Remus moved again -- oh dear Merlin...He'd got up from the bench -- but not up from the bench...
He was kneeling.
He was taking her left hand in both of his.
"And that is why I've just dropped down on bended knee...To ask her to do me the honour -- the very great honour -- of being...my wife."
Tonks gasped.
Not just because he'd actually asked her to marry him -- and even though she'd known it was coming, it still managed to take her completely by surprise -- but because, as Remus pronounced the words my wife, an illustration of a red jewellery box appeared on the page, beneath the very sentence he had quoted. Her eyes darted to his hands -- which she expected to be reaching into his pocket for a ring box. But Remus, a smile playing at the corners of his mouth, nodded back toward the open book in her lap.
The image materialised into a real velvet case, and opened to reveal green silk, upon which rested a gleaming diamond ring.
"Oh, Remus!" Tonks pulled her hand out of his and picked up the box. "Remus, it's beautiful..."
It wasn't a rock, like Bill Weasley had given Fleur, but it certainly was the sort of ring to catch an eye when she moved her hand and the angles of the cut gem caught the light.
She laughed. "You weren’t joking about spending your advance, were you?"
He grinned -- boyishly, with the fringe falling over his eyes. "I didn't spend it all. I wanted to, but I thought a ring that size might be impractical when you're chasing dark wizards...Not to mention I was afraid of what you'd do to me if I didn't let you tell me how to spend some of it."
Tonks thrust the ring box at him, and held out her left hand. "Put it on me? Oh--my glove."
Remus caught her hand again, chuckling. "Just a moment. There's one very crucial bit you'll want to consider before you say yes." His eyes twinkled. "Which you haven't actually said yet."
She giggled, and felt her cheeks warm. He was right -- she hadn't said yes. Leave it to her, to botch how to respond to such a meticulously planned, wonderful proposal...But Remus was peeling away her glove, anticipating she wouldn't be too put off by whatever it was he wanted her to read--
"...and to be the mother of those someday Ferocious Fourteens who I solemnly swear not to remind her are more bothersome than werewolves."
Her laughter pealed through the night, yet there was a tightness in her chest as it dawned on her that she was the fulfilment of the "future wife" Remus had dreamt of so long ago, in the summer of 1975 when he'd written this book.
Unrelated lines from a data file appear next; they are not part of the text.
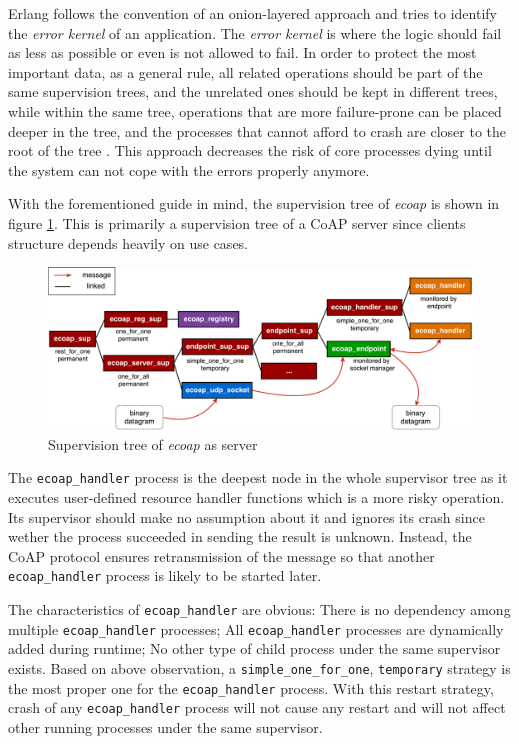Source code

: Erlang follows the convention of an onion-layered approach and tries to identify the \textit{error kernel} of an application. The \textit{error kernel} is where the logic should fail as less as possible or even is not allowed to fail. In order to protect the most important data, as a general rule, all related operations should be part of the same supervision trees, and the unrelated ones should be kept in different trees, while within the same tree, operations that are more failure-prone can be placed deeper in the tree, and the processes that cannot afford to crash are closer to the root of the tree \cite{learn_you_some_erlang}. This approach decreases the risk of core processes dying until the system can not cope with the errors properly anymore.

With the forementioned guide in mind, the supervision tree of \textit{ecoap} is shown in figure \ref{fig:system_arch}. This is primarily a supervision tree of a CoAP server since clients structure depends heavily on use cases. 

\begin{figure}[!htbp]
\centering
\includegraphics[scale = 0.46]{system_arch}
\caption{Supervision tree of \textit{ecoap} as server}
\label{fig:system_arch}
\end{figure}

The \verb|ecoap_handler| process is the deepest node in the whole supervisor tree as it executes user-defined resource handler functions which is a more risky operation. Its supervisor should make no assumption about it and ignores its crash since wether the process succeeded in sending the result is unknown. Instead, the CoAP protocol ensures retransmission of the message so that another \verb|ecoap_handler| process is likely to be started later. 

The characteristics of \verb|ecoap_handler| are obvious: There is no dependency among multiple \verb|ecoap_handler| processes; All \verb|ecoap_handler| processes are dynamically added during runtime; No other type of child process under the same supervisor exists. Based on above observation, a \verb|simple_one_for_one|, \verb|temporary| strategy is the most proper one for the \verb|ecoap_handler| process. With this restart strategy, crash of any \verb|ecoap_handler| process will not cause any restart and will not affect other running processes under the same supervisor.

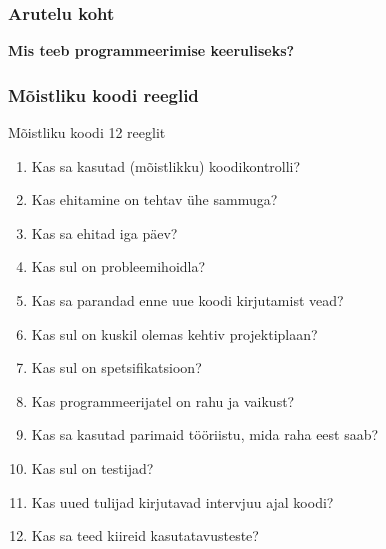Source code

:\begin{frame}[fragile]
  \frametitle{Arutelu koht}
		\begin{center}
			\textbf{Mis teeb programmeerimise keeruliseks?}
		\end{center}
\end{frame}


\begin{frame}[fragile]
  \frametitle{Mõistliku koodi reeglid}
  Mõistliku koodi 12 reeglit \cite{spolsky2004joel}
\small  
	\begin{enumerate}
		\item Kas sa kasutad (mõistlikku) koodikontrolli?
		\item Kas ehitamine on tehtav ühe sammuga?
		\item Kas sa ehitad iga päev?
		\item Kas sul on probleemihoidla?
		\item Kas sa parandad enne uue koodi kirjutamist vead?
		\item Kas sul on kuskil olemas kehtiv projektiplaan?
		\item Kas sul on spetsifikatsioon?
		\item Kas programmeerijatel on rahu ja vaikust?
		\item Kas sa kasutad parimaid tööriistu, mida raha eest saab?
		\item Kas sul on testijad?
		\item Kas uued tulijad kirjutavad intervjuu ajal koodi?
		\item Kas sa teed kiireid kasutatavusteste?
	\end{enumerate}
\normalsize
\end{frame}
His parents had given him the dream, and though the hardships he'd faced, particularly this year, had stolen it, she had made him dream again.
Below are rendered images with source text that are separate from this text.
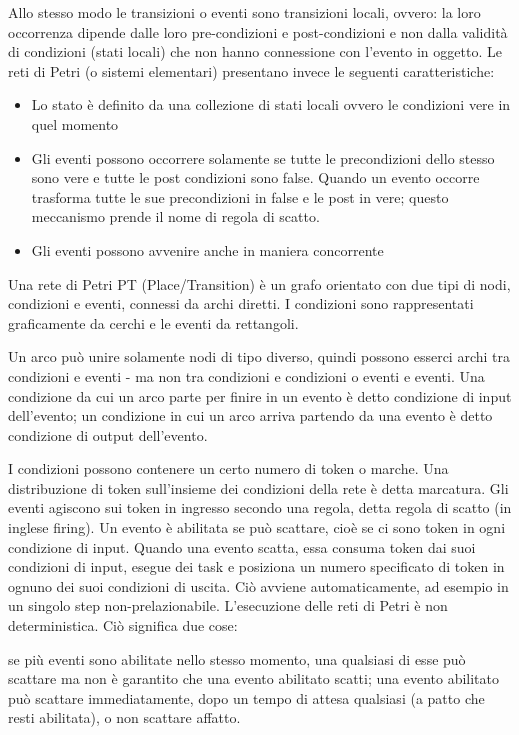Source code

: Allo stesso modo le transizioni o eventi sono transizioni locali, ovvero: la loro occorrenza dipende dalle loro pre-condizioni e post-condizioni e non dalla validità di condizioni (stati locali) che non hanno connessione con l’evento in oggetto.
Le reti di Petri (o sistemi elementari) presentano invece le seguenti caratteristiche:
\begin{itemize}
 \item Lo stato è definito da una collezione di stati locali ovvero le condizioni vere in quel momento 
 \item Gli eventi possono occorrere solamente se tutte le precondizioni dello stesso sono vere e tutte
le post condizioni sono false. Quando un evento occorre trasforma tutte le sue precondizioni
in false e le post in vere; questo meccanismo prende il nome di regola di scatto.
\item Gli eventi possono avvenire anche in maniera concorrente
\end{itemize}

  Una rete di Petri PT (Place/Transition) è un grafo orientato con due tipi di nodi, condizioni e eventi, connessi da archi diretti. I condizioni sono rappresentati graficamente da cerchi e le eventi da rettangoli.

Un arco può unire solamente nodi di tipo diverso, quindi possono esserci archi tra condizioni e eventi - ma non tra condizioni e condizioni o eventi e eventi. Una condizione da cui un arco parte per finire in un evento è detto condizione di input dell'evento; un condizione in cui un arco arriva partendo da una evento è detto condizione di output dell'evento.

I condizioni possono contenere un certo numero di token o marche. Una distribuzione di token sull'insieme dei condizioni della rete è detta marcatura. Gli eventi agiscono sui token in ingresso secondo una regola, detta regola di scatto (in inglese firing). Un evento è abilitata se può scattare, cioè se ci sono token in ogni condizione di input. Quando una evento scatta, essa consuma token dai suoi condizioni di input, esegue dei task e posiziona un numero specificato di token in ognuno dei suoi condizioni di uscita. Ciò avviene automaticamente, ad esempio in un singolo step non-prelazionabile. L'esecuzione delle reti di Petri è non deterministica. Ciò significa due cose:

    se più eventi sono abilitate nello stesso momento, una qualsiasi di esse può scattare ma
    non è garantito che una evento abilitato scatti; una evento abilitato può scattare immediatamente, dopo un tempo di attesa qualsiasi (a patto che resti abilitata), o non scattare affatto.

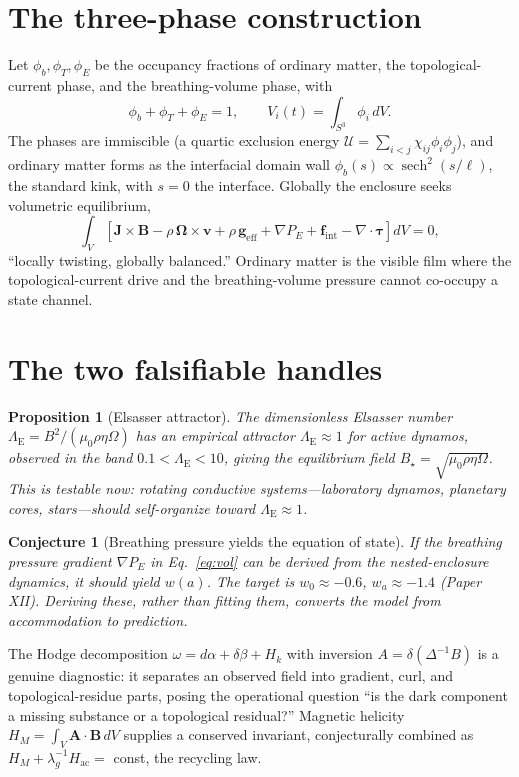 \documentclass[11pt]{article}
\newtheorem{proposition}[theorem]{Proposition}
\newtheorem{conjecture}[theorem]{Conjecture}
\theoremstyle{remark}
\newcommand{\Els}{\Lambda_{\mathrm{E}}}
\begin{document}
\section{The three-phase construction}
Let $\phi_b, \phi_T, \phi_E$ be the occupancy fractions of ordinary matter, the topological-current phase, and the breathing-volume phase, with
\begin{equation}
\phi_b + \phi_T + \phi_E = 1, \qquad V_i(t) = \int_{S^3}\phi_i\,dV.
\end{equation}
The phases are immiscible (a quartic exclusion energy $\mathcal{U} = \sum_{i<j}\chi_{ij}\phi_i\phi_j$), and ordinary matter forms as the interfacial domain wall $\phi_b(s) \propto \operatorname{sech}^2(s/\ell)$, the standard kink, with $s = 0$ the interface. Globally the enclosure seeks volumetric equilibrium,
\begin{equation}
\int_V\!\left[\mathbf{J}\times\mathbf{B} - \rho\,\bm{\Omega}\times\mathbf{v} + \rho\,\mathbf{g}_{\mathrm{eff}} + \nabla P_E + \mathbf{f}_{\mathrm{int}} - \nabla\!\cdot\bm{\tau}\right]dV = 0,
\label{eq:vol}
\end{equation}
``locally twisting, globally balanced.'' Ordinary matter is the visible film where the topological-current drive and the breathing-volume pressure cannot co-occupy a state channel.
\section{The two falsifiable handles}
\begin{proposition}[Elsasser attractor]
The dimensionless Elsasser number $\Els = B^2/(\mu_0\rho\eta\Omega)$ has an empirical attractor $\Els \approx 1$ for active dynamos, observed in the band $0.1 < \Els < 10$, giving the equilibrium field $B_\star = \sqrt{\mu_0\rho\eta\Omega}$. This is testable now: rotating conductive systems---laboratory dynamos, planetary cores, stars---should self-organize toward $\Els \approx 1$.
\end{proposition}
\begin{conjecture}[Breathing pressure yields the equation of state]
If the breathing pressure gradient $\nabla P_E$ in Eq.~\eqref{eq:vol} can be derived from the nested-enclosure dynamics, it should yield $w(a)$. The target is $w_0 \approx -0.6$, $w_a \approx -1.4$ (Paper XII). Deriving these, rather than fitting them, converts the model from accommodation to prediction.
\end{conjecture}
The Hodge decomposition $\omega = d\alpha + \delta\beta + H_k$ with inversion $A = \delta(\Delta^{-1}B)$ is a genuine diagnostic: it separates an observed field into gradient, curl, and topological-residue parts, posing the operational question ``is the dark component a missing substance or a topological residual?'' Magnetic helicity $H_M = \int_V \mathbf{A}\cdot\mathbf{B}\,dV$ supplies a conserved invariant, conjecturally combined as $H_M + \lambda_g^{-1}H_{\mathrm{ac}} = $ const, the recycling law.
\end{document}
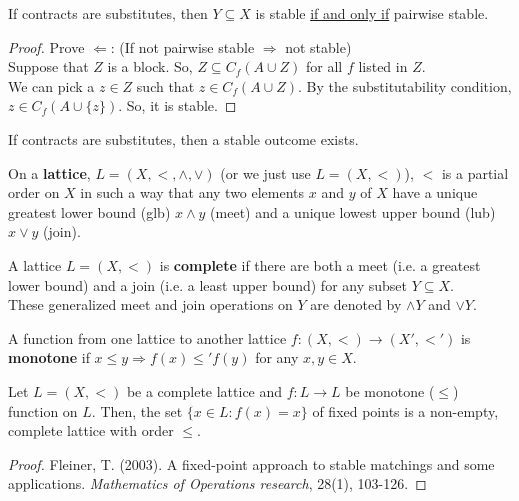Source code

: \documentclass[11pt]{elegantbook}
\begin{document}
\begin{theorem}
    If contracts are substitutes, then $Y\subseteq X$ is stable \underline{if and only if} pairwise stable.
\end{theorem}
\begin{proof}
    Prove $\Leftarrow$:
    (If not pairwise stable $\Rightarrow$ not stable)\\
    Suppose that $Z$ is a block. So, $Z\subseteq C_f(A\cup Z)$ for all $f$ listed in $Z$.\\
    We can pick a $z\in Z$ such that $z\in C_f(A\cup Z)$. By the substitutability condition, $z\in C_f(A\cup \{z\})$. So, it is stable.
\end{proof}

\begin{theorem}
    If contracts are substitutes, then a stable outcome exists.
\end{theorem}

\begin{definition}[Lattice]
    \normalfont
    On a \textbf{lattice}, $L=(X,<,\wedge,\vee)$ (or we just use $L=(X,<)$), $<$ is a partial order on $X$ in such a way that any two elements $x$ and $y$ of $X$ have a unique greatest lower bound (glb) $x \wedge y$ (meet) and a unique lowest upper bound (lub) $x \vee y$ (join).
\end{definition}



\begin{definition}
    \normalfont
    A lattice $L=(X,<)$ is \textbf{complete} if there are both a meet (i.e. a greatest lower bound) and a join (i.e. a least upper bound) for any subset $Y\subseteq X$.\\
    These generalized meet and join operations on $Y$ are denoted by $\wedge Y$ and $\vee Y$.
\end{definition}

\begin{definition}
    \normalfont
    A function from one lattice to another lattice $f:(X,<) \rightarrow (X',<')$ is \textbf{monotone} if $x\leq y \Rightarrow f(x)\leq' f(y)$ for any $x,y\in X$.
\end{definition}

\begin{theorem}[Tarski 1955]
    Let $L=(X,<)$ be a complete lattice and $f: L \rightarrow L$ be monotone ($\leq$) function on $L$. Then, the set $\{x\in L: f(x)=x\}$ of fixed points is a non-empty, complete lattice with order $\leq$.
\end{theorem}
\begin{proof}
    Fleiner, T. (2003). A fixed-point approach to stable matchings and some applications. \textit{Mathematics of Operations research}, 28(1), 103-126.
\end{proof}
\end{document}
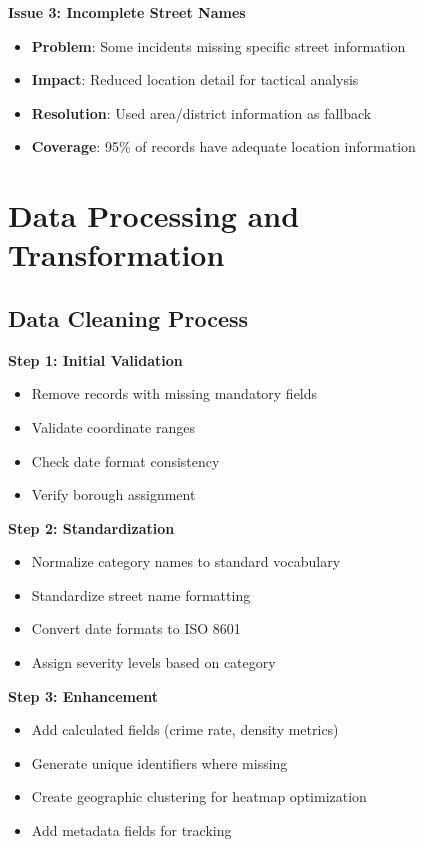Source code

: \documentclass[12pt,a4paper]{article}
\begin{document}
\textbf{Issue 3: Incomplete Street Names}
\begin{itemize}
    \item \textbf{Problem}: Some incidents missing specific street information
    \item \textbf{Impact}: Reduced location detail for tactical analysis
    \item \textbf{Resolution}: Used area/district information as fallback
    \item \textbf{Coverage}: 95\% of records have adequate location information
\end{itemize}

\section{Data Processing and Transformation}

\subsection{Data Cleaning Process}

\textbf{Step 1: Initial Validation}
\begin{itemize}
    \item Remove records with missing mandatory fields
    \item Validate coordinate ranges
    \item Check date format consistency
    \item Verify borough assignment
\end{itemize}

\textbf{Step 2: Standardization}
\begin{itemize}
    \item Normalize category names to standard vocabulary
    \item Standardize street name formatting
    \item Convert date formats to ISO 8601
    \item Assign severity levels based on category
\end{itemize}

\textbf{Step 3: Enhancement}
\begin{itemize}
    \item Add calculated fields (crime rate, density metrics)
    \item Generate unique identifiers where missing
    \item Create geographic clustering for heatmap optimization
    \item Add metadata fields for tracking
\end{itemize}
\end{document}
And now it would no longer be a mere dream.
"Yes," she said.
Joy broke across Remus' face, eyes so bright that Tonks thought for a moment that the clouds had rolled away to reveal a sky blazing with stars. Of course it had not. In fact, a large, icy drop of rain pelted their twined hands. It glistened in the lamplight -- as did the diamond engagement ring, still nestled in its red velvet case.
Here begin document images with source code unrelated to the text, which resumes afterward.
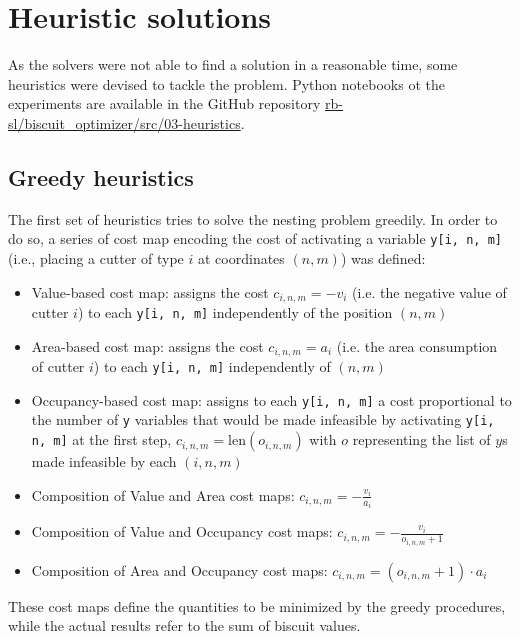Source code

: 
\section{Heuristic solutions}\label{sec:heuristics}
As the solvers were not able to find a solution in a reasonable time, some heuristics were devised to tackle the problem. Python notebooks ot the experiments are available in the GitHub repository  \href{https://github.com/rb-sl/biscuit_optimizer/tree/main/src/03-heuristics}{rb-sl/biscuit\_optimizer/src/03-heuristics}.

\subsection{Greedy heuristics}\label{sec:greedy}
The first set of heuristics tries to solve the nesting problem greedily. In order to do so, a series of cost map encoding the cost of activating a variable \texttt{y[i, n, m]} (i.e., placing a cutter of type $i$ at coordinates $(n, m)$) was defined:
\begin{itemize}[itemsep=-1mm, topsep=0mm]
	\item Value-based cost map: assigns the cost $c_{i,n,m} = -v_i$ (i.e. the negative value of cutter $i$) to each \texttt{y[i, n, m]} independently of the position $(n, m)$
	\item Area-based cost map: assigns the cost $c_{i,n,m} = a_i$ (i.e. the area consumption of cutter $i$) to each \texttt{y[i, n, m]} independently of $(n, m)$
	\item Occupancy-based cost map: assigns to each \texttt{y[i, n, m]} a cost proportional to the number of \texttt{y} variables that would be made infeasible by activating \texttt{y[i, n, m]} at the first step, $c_{i, n, m} = \textrm{len}(o_{i, n, m})$ with $o$ representing the list of $y$s made infeasible by each $(i, n, m)$
	\item Composition of Value and Area cost maps: $c_{i, n, m} = -\frac{v_i}{a_i}$
	\item Composition of Value and Occupancy cost maps: $c_{i, n, m} = -\frac{v_i}{o_{i, n, m} + 1}$
	\item Composition of Area and Occupancy cost maps: $c_{i, n, m} = (o_{i, n, m} + 1) \cdot a_i$
\end{itemize}
These cost maps define the quantities to be minimized by the greedy procedures, while the actual results refer to the sum of biscuit values. 

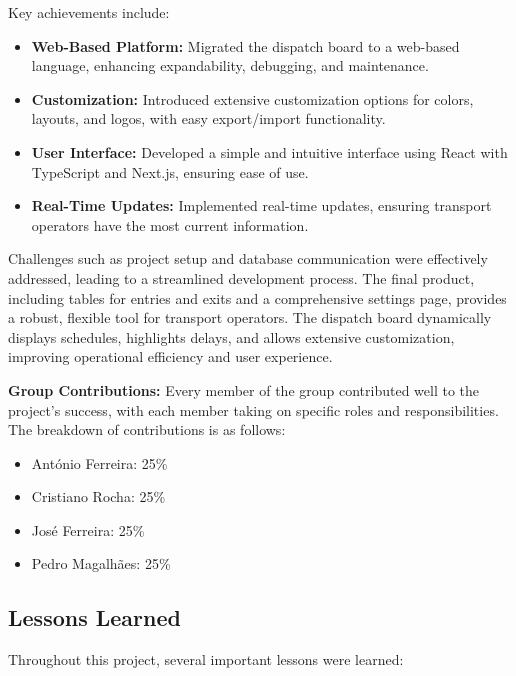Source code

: \documentclass[10pt]{article}
\begin{document}
        Key achievements include:

        \begin{itemize}
            \item \textbf{Web-Based Platform:} Migrated the dispatch board to a web-based language, enhancing expandability, debugging, and maintenance.
            \item \textbf{Customization:} Introduced extensive customization options for colors, layouts, and logos, with easy export/import functionality.
            \item \textbf{User Interface:} Developed a simple and intuitive interface using React with TypeScript and Next.js, ensuring ease of use.
            \item \textbf{Real-Time Updates:} Implemented real-time updates, ensuring transport operators have the most current information.
        \end{itemize}

        Challenges such as project setup and database communication were effectively addressed, leading to a streamlined development process. The final product, including tables for entries and exits and a comprehensive settings page, provides a robust, flexible tool for transport operators. The dispatch board dynamically displays schedules, highlights delays, and allows extensive customization, improving operational efficiency and user experience.


        \textbf{Group Contributions:}
        Every member of the group contributed well to the project's success, with each member taking on specific roles and responsibilities. The breakdown of contributions is as follows:
        \begin{itemize}
            \item António Ferreira: 25\%
            \item Cristiano Rocha: 25\%
            \item José Ferreira: 25\%
            \item Pedro Magalhães: 25\%
        \end{itemize}
         \subsection{Lessons Learned}

         Throughout this project, several important lessons were learned:
\end{document}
"Will you put it on me now?" Tonks asked. "I've said yes."
For the first time since he'd knelt down, Remus broke eye contact as he slid the glittering gem onto her fourth finger. Tonks watched him, loving how the look of pure pleasure on his face eased away the years from his features. As soon as the ring was in place, before Tonks had a chance to admire it, Remus had, in a swift motion, stood and pulled Tonks -- who barely caught the book before it slipped off her lap into a puddle -- into his arms, and kissed her breathless.
"Merry Christmas, Nymphadora," he said. "No present in the world could be better than--"
The clouds burst, and for the third time that night, they were wet through. As they splashed down the street toward home, Tonks sang in a volume Celestina Warbeck could only dream of achieving:
"Love is our lord! It shall endure forever!
Its pow’r and magic evermore proclaim!
Its pow'r and magic evermore proclaim!"